Your goal
Copy the data precisely, keeping every character.

··········

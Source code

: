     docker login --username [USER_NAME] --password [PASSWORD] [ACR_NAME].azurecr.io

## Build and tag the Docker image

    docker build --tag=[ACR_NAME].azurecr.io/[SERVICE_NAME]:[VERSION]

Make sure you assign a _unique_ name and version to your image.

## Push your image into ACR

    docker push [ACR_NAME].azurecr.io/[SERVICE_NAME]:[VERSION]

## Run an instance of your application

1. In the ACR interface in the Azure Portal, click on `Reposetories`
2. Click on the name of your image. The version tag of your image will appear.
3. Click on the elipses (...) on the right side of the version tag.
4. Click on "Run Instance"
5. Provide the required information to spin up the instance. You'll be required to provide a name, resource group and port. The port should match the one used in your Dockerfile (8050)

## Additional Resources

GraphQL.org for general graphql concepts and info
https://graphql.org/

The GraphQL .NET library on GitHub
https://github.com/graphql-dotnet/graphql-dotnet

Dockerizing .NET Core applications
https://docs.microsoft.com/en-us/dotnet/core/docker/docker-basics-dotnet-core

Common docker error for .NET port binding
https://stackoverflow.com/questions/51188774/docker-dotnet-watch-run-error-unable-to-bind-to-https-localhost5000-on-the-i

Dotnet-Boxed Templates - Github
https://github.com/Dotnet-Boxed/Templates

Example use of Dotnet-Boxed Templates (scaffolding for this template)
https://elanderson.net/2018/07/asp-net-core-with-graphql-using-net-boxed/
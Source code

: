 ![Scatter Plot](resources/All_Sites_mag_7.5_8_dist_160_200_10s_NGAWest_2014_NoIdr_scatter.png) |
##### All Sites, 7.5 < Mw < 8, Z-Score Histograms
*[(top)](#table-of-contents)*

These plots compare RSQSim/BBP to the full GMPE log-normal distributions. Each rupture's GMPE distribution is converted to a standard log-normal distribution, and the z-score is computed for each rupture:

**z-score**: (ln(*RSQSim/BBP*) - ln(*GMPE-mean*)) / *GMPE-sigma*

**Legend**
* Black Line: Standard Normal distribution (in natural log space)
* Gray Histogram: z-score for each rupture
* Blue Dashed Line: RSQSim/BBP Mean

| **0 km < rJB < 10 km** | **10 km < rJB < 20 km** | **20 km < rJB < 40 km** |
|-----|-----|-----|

··········

Task response
Source code

:     docker login --username [USER_NAME] --password [PASSWORD] [ACR_NAME].azurecr.io

## Build and tag the Docker image

    docker build --tag=[ACR_NAME].azurecr.io/[SERVICE_NAME]:[VERSION]

Make sure you assign a _unique_ name and version to your image.

## Push your image into ACR

    docker push [ACR_NAME].azurecr.io/[SERVICE_NAME]:[VERSION]

## Run an instance of your application

1. In the ACR interface in the Azure Portal, click on `Reposetories`
2. Click on the name of your image. The version tag of your image will appear.
3. Click on the elipses (...) on the right side of the version tag.
4. Click on "Run Instance"
5. Provide the required information to spin up the instance. You'll be required to provide a name, resource group and port. The port should match the one used in your Dockerfile (8050)

## Additional Resources

GraphQL.org for general graphql concepts and info
https://graphql.org/

The GraphQL .NET library on GitHub
https://github.com/graphql-dotnet/graphql-dotnet

Dockerizing .NET Core applications
https://docs.microsoft.com/en-us/dotnet/core/docker/docker-basics-dotnet-core

Common docker error for .NET port binding
https://stackoverflow.com/questions/51188774/docker-dotnet-watch-run-error-unable-to-bind-to-https-localhost5000-on-the-i

Dotnet-Boxed Templates - Github
https://github.com/Dotnet-Boxed/Templates

Example use of Dotnet-Boxed Templates (scaffolding for this template)
https://elanderson.net/2018/07/asp-net-core-with-graphql-using-net-boxed/
Source code

: ![Scatter Plot](resources/All_Sites_mag_7.5_8_dist_160_200_10s_NGAWest_2014_NoIdr_scatter.png) |
##### All Sites, 7.5 < Mw < 8, Z-Score Histograms
*[(top)](#table-of-contents)*

These plots compare RSQSim/BBP to the full GMPE log-normal distributions. Each rupture's GMPE distribution is converted to a standard log-normal distribution, and the z-score is computed for each rupture:

**z-score**: (ln(*RSQSim/BBP*) - ln(*GMPE-mean*)) / *GMPE-sigma*

**Legend**
* Black Line: Standard Normal distribution (in natural log space)
* Gray Histogram: z-score for each rupture
* Blue Dashed Line: RSQSim/BBP Mean

| **0 km < rJB < 10 km** | **10 km < rJB < 20 km** | **20 km < rJB < 40 km** |
|-----|-----|-----|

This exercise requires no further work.